▶ **Task to carry out**
Only the text of the records belongs in the answer, copied exactly and without pictures.

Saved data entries
== Segment start ==
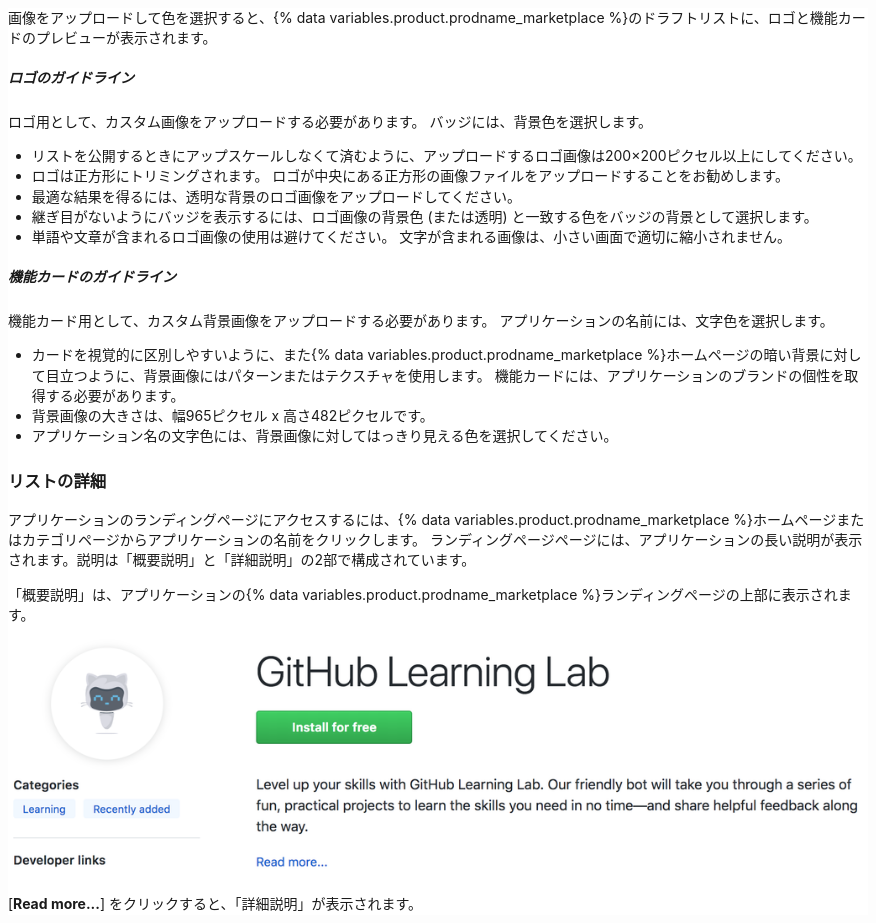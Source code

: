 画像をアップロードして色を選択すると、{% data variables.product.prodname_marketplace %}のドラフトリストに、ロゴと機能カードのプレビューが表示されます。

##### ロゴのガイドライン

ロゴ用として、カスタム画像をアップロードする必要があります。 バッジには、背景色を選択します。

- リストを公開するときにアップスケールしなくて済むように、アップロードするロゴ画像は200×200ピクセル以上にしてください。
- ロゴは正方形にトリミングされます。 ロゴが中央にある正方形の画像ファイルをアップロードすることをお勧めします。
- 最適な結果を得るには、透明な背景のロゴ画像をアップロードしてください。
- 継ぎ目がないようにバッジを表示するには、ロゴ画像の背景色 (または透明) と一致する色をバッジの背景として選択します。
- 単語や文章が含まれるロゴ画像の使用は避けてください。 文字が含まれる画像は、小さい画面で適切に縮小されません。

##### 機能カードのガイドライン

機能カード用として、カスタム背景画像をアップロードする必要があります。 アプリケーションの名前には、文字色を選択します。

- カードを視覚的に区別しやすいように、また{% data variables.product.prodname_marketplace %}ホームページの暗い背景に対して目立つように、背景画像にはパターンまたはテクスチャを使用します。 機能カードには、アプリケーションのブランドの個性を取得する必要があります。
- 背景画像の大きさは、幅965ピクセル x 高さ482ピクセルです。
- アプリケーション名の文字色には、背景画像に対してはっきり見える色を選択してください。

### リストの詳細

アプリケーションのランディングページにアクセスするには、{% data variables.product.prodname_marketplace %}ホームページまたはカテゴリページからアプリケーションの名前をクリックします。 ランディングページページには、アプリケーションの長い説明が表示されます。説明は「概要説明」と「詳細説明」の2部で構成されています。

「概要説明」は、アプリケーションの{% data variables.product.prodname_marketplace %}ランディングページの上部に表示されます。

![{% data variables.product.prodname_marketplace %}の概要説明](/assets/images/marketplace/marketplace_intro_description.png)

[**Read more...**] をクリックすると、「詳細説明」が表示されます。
== Segment end ==
▶ **Answer section**
Source code

: 画像をアップロードして色を選択すると、{% data variables.product.prodname_marketplace %}のドラフトリストに、ロゴと機能カードのプレビューが表示されます。

##### ロゴのガイドライン

ロゴ用として、カスタム画像をアップロードする必要があります。 バッジには、背景色を選択します。

- リストを公開するときにアップスケールしなくて済むように、アップロードするロゴ画像は200×200ピクセル以上にしてください。
- ロゴは正方形にトリミングされます。 ロゴが中央にある正方形の画像ファイルをアップロードすることをお勧めします。
- 最適な結果を得るには、透明な背景のロゴ画像をアップロードしてください。
- 継ぎ目がないようにバッジを表示するには、ロゴ画像の背景色 (または透明) と一致する色をバッジの背景として選択します。
- 単語や文章が含まれるロゴ画像の使用は避けてください。 文字が含まれる画像は、小さい画面で適切に縮小されません。

##### 機能カードのガイドライン

機能カード用として、カスタム背景画像をアップロードする必要があります。 アプリケーションの名前には、文字色を選択します。

- カードを視覚的に区別しやすいように、また{% data variables.product.prodname_marketplace %}ホームページの暗い背景に対して目立つように、背景画像にはパターンまたはテクスチャを使用します。 機能カードには、アプリケーションのブランドの個性を取得する必要があります。
- 背景画像の大きさは、幅965ピクセル x 高さ482ピクセルです。
- アプリケーション名の文字色には、背景画像に対してはっきり見える色を選択してください。

### リストの詳細

アプリケーションのランディングページにアクセスするには、{% data variables.product.prodname_marketplace %}ホームページまたはカテゴリページからアプリケーションの名前をクリックします。 ランディングページページには、アプリケーションの長い説明が表示されます。説明は「概要説明」と「詳細説明」の2部で構成されています。

「概要説明」は、アプリケーションの{% data variables.product.prodname_marketplace %}ランディングページの上部に表示されます。

![{% data variables.product.prodname_marketplace %}の概要説明](/assets/images/marketplace/marketplace_intro_description.png)

[**Read more...**] をクリックすると、「詳細説明」が表示されます。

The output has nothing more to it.